Activity
For each line of the data that includes the word "verifier", copy the line.

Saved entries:

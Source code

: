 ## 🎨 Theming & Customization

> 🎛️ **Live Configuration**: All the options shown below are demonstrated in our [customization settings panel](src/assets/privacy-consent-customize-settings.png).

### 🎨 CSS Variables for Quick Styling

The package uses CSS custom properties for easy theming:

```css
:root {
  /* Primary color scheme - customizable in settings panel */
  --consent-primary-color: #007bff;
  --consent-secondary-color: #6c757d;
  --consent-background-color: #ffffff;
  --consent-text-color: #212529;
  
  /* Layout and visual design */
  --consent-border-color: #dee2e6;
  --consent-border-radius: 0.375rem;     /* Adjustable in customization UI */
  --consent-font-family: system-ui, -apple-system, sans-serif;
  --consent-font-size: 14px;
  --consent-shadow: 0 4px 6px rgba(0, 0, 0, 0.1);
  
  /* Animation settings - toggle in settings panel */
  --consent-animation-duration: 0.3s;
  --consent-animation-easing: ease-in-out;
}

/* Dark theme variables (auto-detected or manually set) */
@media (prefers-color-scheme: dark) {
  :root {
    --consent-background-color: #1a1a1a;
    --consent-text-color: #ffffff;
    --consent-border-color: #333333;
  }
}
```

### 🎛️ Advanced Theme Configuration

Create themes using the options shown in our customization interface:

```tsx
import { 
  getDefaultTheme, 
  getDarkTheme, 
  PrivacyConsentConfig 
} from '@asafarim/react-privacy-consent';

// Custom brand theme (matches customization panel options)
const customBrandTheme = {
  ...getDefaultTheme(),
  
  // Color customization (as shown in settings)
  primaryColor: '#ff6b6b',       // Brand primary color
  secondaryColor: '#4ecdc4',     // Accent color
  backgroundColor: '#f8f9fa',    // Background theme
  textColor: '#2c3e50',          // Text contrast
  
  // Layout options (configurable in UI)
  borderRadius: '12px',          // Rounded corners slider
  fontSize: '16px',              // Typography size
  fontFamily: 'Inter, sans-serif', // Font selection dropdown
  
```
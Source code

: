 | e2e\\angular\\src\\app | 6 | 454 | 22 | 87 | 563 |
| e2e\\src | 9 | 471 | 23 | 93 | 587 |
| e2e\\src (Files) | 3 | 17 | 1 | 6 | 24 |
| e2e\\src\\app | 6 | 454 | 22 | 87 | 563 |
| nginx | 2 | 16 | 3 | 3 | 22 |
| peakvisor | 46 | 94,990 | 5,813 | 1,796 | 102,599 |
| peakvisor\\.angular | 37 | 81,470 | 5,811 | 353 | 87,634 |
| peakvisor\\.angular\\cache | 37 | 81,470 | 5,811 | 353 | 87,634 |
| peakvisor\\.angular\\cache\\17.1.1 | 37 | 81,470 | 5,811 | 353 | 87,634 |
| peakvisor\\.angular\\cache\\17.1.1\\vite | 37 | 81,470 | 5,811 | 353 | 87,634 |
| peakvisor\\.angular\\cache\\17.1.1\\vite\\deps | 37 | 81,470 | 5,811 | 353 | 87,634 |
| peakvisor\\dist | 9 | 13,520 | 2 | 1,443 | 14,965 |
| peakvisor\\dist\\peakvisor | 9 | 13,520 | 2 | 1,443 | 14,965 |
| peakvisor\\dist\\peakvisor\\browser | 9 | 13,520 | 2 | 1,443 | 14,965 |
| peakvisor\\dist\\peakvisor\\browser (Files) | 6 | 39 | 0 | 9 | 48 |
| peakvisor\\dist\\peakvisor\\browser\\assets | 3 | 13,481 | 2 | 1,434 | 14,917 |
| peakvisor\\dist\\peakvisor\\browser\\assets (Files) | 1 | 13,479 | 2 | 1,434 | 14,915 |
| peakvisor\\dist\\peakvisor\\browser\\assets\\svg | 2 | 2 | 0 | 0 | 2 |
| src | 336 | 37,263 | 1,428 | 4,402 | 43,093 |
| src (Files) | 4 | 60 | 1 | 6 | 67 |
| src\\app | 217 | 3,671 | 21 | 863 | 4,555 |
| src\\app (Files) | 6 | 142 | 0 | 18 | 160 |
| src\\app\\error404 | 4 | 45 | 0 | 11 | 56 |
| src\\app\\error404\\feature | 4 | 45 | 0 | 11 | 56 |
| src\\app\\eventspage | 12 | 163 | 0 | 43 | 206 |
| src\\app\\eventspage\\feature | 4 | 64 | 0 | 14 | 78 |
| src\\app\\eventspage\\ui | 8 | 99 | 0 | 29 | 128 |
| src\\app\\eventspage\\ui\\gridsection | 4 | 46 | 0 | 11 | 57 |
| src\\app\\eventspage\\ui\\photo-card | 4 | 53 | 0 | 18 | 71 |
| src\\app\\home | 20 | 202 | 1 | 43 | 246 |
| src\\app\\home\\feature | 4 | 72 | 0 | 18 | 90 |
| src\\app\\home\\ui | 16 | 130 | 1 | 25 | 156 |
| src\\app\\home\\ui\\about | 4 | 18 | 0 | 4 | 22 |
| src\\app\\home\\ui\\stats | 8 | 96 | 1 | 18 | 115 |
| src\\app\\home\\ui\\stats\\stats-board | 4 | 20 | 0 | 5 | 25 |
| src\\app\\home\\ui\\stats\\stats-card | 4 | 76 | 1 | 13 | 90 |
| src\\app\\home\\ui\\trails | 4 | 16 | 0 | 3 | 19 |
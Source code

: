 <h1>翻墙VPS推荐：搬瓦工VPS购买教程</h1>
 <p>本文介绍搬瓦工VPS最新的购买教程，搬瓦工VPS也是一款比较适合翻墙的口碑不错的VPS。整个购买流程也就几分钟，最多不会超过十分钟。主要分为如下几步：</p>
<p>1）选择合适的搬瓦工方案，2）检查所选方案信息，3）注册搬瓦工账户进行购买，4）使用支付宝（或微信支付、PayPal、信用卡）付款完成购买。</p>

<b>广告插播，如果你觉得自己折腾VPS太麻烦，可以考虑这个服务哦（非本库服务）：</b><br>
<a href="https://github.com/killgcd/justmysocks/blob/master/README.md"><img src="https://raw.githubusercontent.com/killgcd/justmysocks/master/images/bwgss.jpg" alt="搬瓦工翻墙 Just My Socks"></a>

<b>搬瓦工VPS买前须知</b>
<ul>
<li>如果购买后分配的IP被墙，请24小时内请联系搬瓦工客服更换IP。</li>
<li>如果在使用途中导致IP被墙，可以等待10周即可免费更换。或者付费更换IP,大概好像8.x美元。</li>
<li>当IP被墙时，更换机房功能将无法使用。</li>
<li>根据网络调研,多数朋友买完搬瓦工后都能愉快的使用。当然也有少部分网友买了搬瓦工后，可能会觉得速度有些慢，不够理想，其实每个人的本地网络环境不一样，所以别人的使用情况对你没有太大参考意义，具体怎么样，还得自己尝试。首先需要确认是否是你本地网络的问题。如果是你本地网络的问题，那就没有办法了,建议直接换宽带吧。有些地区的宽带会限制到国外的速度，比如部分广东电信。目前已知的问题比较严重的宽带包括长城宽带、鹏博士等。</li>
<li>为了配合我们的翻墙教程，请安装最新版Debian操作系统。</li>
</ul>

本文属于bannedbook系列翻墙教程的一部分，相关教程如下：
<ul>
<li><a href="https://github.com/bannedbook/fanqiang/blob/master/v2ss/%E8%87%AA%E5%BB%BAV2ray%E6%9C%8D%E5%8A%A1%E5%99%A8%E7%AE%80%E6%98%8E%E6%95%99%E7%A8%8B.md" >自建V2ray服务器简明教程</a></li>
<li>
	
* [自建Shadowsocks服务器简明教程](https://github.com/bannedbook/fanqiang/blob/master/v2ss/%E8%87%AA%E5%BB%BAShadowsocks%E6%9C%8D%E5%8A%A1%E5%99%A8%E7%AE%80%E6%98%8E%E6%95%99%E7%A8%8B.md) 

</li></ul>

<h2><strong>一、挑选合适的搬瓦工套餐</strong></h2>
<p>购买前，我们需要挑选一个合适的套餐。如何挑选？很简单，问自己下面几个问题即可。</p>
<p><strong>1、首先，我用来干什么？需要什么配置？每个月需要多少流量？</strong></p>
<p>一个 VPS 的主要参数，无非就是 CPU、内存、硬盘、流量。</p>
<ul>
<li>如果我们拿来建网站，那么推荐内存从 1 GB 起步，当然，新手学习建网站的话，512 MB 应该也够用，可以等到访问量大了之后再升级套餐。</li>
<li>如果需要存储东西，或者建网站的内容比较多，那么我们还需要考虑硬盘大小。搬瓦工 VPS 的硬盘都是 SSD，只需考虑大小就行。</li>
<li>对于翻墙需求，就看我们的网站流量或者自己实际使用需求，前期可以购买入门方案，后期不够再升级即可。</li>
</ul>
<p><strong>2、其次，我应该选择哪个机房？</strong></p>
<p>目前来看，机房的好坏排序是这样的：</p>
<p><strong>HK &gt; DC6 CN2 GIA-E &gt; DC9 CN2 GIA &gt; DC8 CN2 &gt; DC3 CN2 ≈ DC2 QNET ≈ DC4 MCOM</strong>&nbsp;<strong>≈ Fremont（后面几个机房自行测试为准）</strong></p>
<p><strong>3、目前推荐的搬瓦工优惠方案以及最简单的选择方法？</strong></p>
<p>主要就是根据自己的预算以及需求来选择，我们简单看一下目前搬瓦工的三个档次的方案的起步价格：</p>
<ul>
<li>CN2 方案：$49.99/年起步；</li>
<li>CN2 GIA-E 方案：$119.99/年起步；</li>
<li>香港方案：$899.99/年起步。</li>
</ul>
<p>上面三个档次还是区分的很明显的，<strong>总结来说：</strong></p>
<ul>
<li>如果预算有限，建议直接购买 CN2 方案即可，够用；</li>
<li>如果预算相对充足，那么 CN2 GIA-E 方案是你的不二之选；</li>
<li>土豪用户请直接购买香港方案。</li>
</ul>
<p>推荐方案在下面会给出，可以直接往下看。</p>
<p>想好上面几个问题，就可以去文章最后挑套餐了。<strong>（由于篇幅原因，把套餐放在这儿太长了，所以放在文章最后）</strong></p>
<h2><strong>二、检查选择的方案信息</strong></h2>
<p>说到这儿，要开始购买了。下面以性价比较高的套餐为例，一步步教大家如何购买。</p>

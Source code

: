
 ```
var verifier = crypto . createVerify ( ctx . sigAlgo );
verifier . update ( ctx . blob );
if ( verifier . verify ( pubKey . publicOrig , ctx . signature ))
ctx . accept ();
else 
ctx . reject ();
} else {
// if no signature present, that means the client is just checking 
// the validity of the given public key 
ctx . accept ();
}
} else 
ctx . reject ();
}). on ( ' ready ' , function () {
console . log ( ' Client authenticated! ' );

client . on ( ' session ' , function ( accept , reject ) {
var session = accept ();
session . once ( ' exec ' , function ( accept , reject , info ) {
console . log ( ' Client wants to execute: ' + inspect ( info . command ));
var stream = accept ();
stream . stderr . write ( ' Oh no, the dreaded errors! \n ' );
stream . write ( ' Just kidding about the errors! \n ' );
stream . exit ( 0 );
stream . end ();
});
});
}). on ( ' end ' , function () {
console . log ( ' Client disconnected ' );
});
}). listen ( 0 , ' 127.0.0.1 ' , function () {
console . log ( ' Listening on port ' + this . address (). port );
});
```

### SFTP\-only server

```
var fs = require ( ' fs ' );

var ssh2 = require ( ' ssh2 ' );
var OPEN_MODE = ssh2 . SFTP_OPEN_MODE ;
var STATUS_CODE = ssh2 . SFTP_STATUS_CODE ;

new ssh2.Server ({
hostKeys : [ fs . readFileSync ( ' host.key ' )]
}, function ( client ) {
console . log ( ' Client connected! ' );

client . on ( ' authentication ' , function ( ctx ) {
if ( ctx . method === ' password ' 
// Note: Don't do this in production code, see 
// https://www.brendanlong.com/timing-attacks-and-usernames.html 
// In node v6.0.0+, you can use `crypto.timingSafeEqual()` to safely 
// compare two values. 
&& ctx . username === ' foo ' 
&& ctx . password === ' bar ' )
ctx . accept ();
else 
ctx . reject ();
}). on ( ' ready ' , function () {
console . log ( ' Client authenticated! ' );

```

Task result
var verifier = crypto . createVerify ( ctx . sigAlgo );
verifier . update ( ctx . blob );
if ( verifier . verify ( pubKey . publicOrig , ctx . signature ))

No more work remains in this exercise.